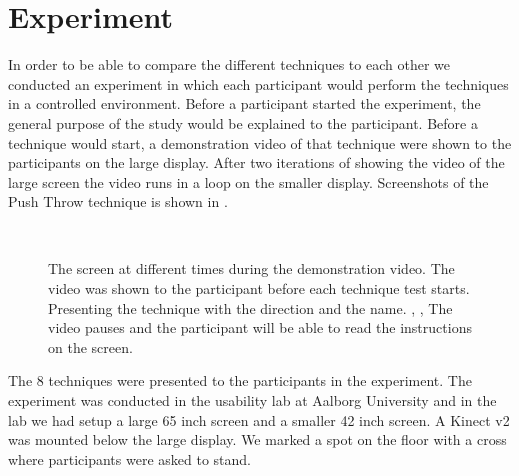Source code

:\section{Experiment} \label{sec:experiment}
In order to be able to compare the different techniques to each other we conducted an experiment in which each participant would perform the techniques in a controlled environment.
Before a participant started the experiment, the general purpose of the study would be explained to the participant.
Before a technique would start, a demonstration video of that technique were shown to the participants on the large display.
After two iterations of showing the video of the large screen the video runs in a loop on the smaller display.
Screenshots of the Push Throw technique is shown in .

\begin{figure}[H]
\\
\caption{The screen at different times during the demonstration video. The video was shown to the participant before each technique test starts. \protect{} Presenting the technique with the direction and the name. \protect{}, \protect{}, \protect{} The video pauses and the participant will be able to read the instructions on the screen.}
\label{fig:demovideo}
\end{figure}

The 8 techniques were presented to the participants in the experiment.
The experiment was conducted in the usability lab at Aalborg University and in the lab we had setup a large 65 inch screen and a smaller 42 inch screen. A Kinect v2 was mounted below the large display.
We marked a spot on the floor with a cross where participants were asked to stand.
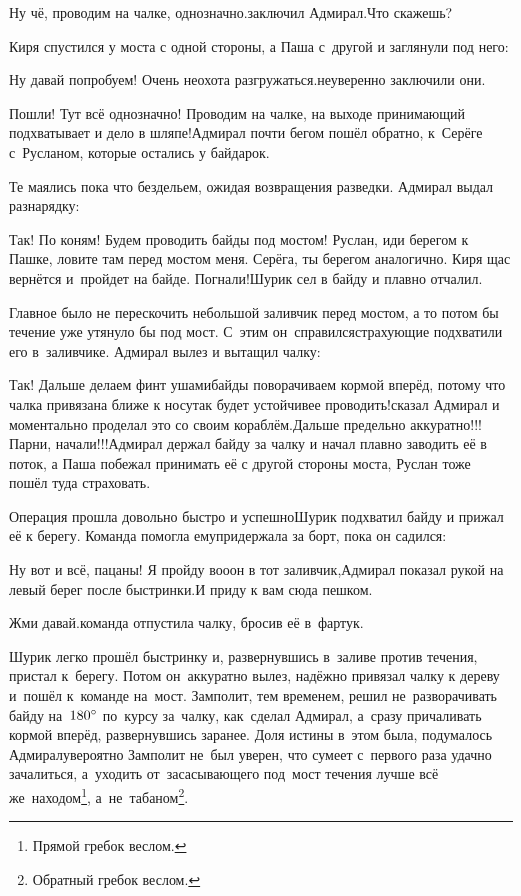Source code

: \diagdash Ну чё, проводим на чалке, однозначно.\mdash заключил Адмирал.\mdash Что скажешь?

Киря спустился у моста с одной стороны, а Паша с~другой и заглянули под него:

\diagdash Ну давай попробуем! Очень неохота разгружаться.\mdash неуверенно заключили они.

\diagdash Пошли! Тут всё однозначно! Проводим на чалке, на выходе принимающий подхватывает и дело в шляпе!\mdash Адмирал почти бегом пошёл обратно, к~Серёге с~Русланом, которые остались у байдарок.

Те маялись пока что бездельем, ожидая возвращения разведки. Адмирал выдал разнарядку:

\diagdash Так! По коням! Будем проводить байды под мостом! Руслан, иди берегом к Пашке, ловите там перед мостом меня. Серёга, ты берегом аналогично. Киря щас вернётся и~пройдет на байде. Погнали!\mdash Шурик сел в байду и плавно отчалил. 

Главное было не перескочить небольшой заливчик перед мостом, а то потом бы течение уже утянуло бы под мост. С~этим он~справился\mdash страхующие подхватили его в~заливчике. Адмирал вылез и вытащил чалку:

\diagdash Так! Дальше делаем финт ушами\mdash байды поворачиваем кормой вперёд, потому что чалка привязана ближе к носу\mdash так будет устойчивее проводить!\mdash сказал Адмирал и моментально проделал это со своим кораблём.\mdash Дальше предельно аккуратно!!! Парни, начали!!!\mdash Адмирал держал байду за чалку и начал плавно заводить её в поток, а Паша побежал принимать её с другой стороны моста, Руслан тоже пошёл туда страховать.

Операция прошла довольно быстро и успешно\mdash Шурик подхватил байду и прижал её к берегу. Команда помогла ему\mdash придержала за борт, пока он садился:

\diagdash Ну вот и всё, пацаны! Я пройду во\sdash о\sdash он в тот заливчик,\mdash Адмирал показал рукой на левый берег после быстринки.\mdash И приду к вам сюда пешком.

\diagdash Жми давай.\mdash команда отпустила чалку, бросив её в~фартук.

\setcounter{footnote}{0}

Шурик легко прошёл быстринку и, развернувшись в~заливе против течения, пристал к~берегу. Потом он~аккуратно вылез, надёжно привязал чалку к дереву и~пошёл к~команде на~мост. Замполит, тем временем, решил не~разворачивать байду на~$180\degree$ по~курсу за~чалку, как~сделал Адмирал, а~сразу причаливать кормой вперёд, развернувшись заранее. Доля истины в~этом была, подумалось Адмиралу\mdash вероятно Замполит не~был уверен, что сумеет с~первого раза удачно зачалиться, а~уходить от~засасывающего под~мост течения лучше всё же~находом\footnote{Прямой гребок веслом.}, а~не~табаном\footnote{Обратный гребок веслом.}.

________________

WORK ORDER —
Go through the listing above and find each line containing the string "techniques"; copy those lines.

WRITTEN SOLUTION —
In order to be able to compare the different techniques to each other we conducted an experiment in which each participant would perform the techniques in a controlled environment.
The 8 techniques were presented to the participants in the experiment.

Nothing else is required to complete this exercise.